Untitled Wolverine Film isn’t much of a surprise, considering that a few days ago director James Mangold mentioned that it shoots right after X-Men: Apocalypse. Frankly, Fantastic Four 2 isn’t, either. It’s a mega-budgeted superhero movie starring hip young attractive people that are totally in with today’s youth. Whether it’s any good or not, it’ll probably make enough money to justify at least one sequel. And on the off-chance it does flop, no big deal. Fox can just postpone shooting the next one while awkwardly shifting the blame to “marketing issues” and “target audiences” (it’s happened before – look at The Mortal Instruments: City of Bones).

It’s that last vague offering, Untitled Fox/Marvel Project, that holds the real mystery. Even if it doesn’t hold much mystery at all. Chances are, it’ll be X-Force. X-Force has a screenwriter and it has a bunch of domain names picked out by Fox (ensuring that yes, the studio is ready to market the hell out of the thing), which can’t be said of Fox’s other maybe-in-the-works superhero movies.

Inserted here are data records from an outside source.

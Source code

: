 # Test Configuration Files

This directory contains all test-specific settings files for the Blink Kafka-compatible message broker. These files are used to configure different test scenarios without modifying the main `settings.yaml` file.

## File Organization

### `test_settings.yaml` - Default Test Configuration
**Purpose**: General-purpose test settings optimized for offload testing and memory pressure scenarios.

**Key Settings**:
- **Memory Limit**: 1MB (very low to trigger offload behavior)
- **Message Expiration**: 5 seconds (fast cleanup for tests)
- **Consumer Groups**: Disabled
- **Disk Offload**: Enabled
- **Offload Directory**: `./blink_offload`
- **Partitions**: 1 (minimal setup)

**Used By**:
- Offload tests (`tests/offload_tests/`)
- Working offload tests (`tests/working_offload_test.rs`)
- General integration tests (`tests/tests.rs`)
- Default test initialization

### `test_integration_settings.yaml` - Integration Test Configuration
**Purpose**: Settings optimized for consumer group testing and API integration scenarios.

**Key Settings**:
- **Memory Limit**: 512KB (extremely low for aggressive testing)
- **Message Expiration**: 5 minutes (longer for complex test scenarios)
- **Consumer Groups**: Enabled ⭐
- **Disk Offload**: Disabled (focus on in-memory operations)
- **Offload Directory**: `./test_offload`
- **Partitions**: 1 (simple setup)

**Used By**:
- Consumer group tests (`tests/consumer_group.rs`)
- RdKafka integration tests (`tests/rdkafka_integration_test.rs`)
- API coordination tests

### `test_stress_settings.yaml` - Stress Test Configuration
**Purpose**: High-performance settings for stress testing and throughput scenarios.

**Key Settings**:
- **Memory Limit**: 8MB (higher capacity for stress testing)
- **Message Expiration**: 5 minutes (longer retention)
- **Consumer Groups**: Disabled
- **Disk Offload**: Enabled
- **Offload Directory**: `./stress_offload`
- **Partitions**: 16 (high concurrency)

Deadpool has a director and a script, but then it also has little support from Fox. The latest update on Deadpool is not an optimistic one: “We’re just waiting for the studio to embrace what an amazingly fucking awesome film this would be.” And the idea of an X-Men/Fantastic Four crossover was brought up last year, then debunked almost immediately, then re-bunked a few months later. But in its current state, Fantast-X Four isn’t much more than a rumor.

But then, if we all know Fox is making X-Force, and X-Force is by far the likeliest candidate for that sweet chunk of July 2018 real estate, why not just mark X-Force on the calendar? Why all the secrecy? It’s that one little nagging thought that says Untitled Fox/Marvel Project might be something besides X-Force; some super-awesome surprise ace in the hole that Fox is ready to fire on Marvel and/or Sony.

Which is something they desperately need. Marvel might only have their schedule penciled in through 2017 (a year behind Fox’s untitled pic and Sony’s Spider-Man 4 release date), but the studio that came up with the whole “shared universe” thing is still the one to beat. They’ve got film, network TV and Netflix dominance. They’ve discussed upping their film output to three or four per year. Kevin Feige even mentioned that he has things planned out all the way to 2021, if our current superhero boom can sustain itself for another seven years.

So yes, superhero films now need to be reserved as far in advance as a reservation to the place from Jiro Dreams of Sushi. But they have to be. If Fox didn’t have five years of comic book movies in various stages of prep, they’d be steamrolled under ample competition. It’s the one great downside to Marvel’s cinematic universe strategy, that the film world can handle one decade-spanning, multi-franchise superhero world but starts to buckle once everyone else copies the same strategy (and God help us all if DC ever joins in for real). Three or four years ago, the concept of a “cinematic universe” seemed like the coolest thing ever. Who knows how we’ll feel in another few years, once studios start scrambling for the choicest summer 2035 release dates.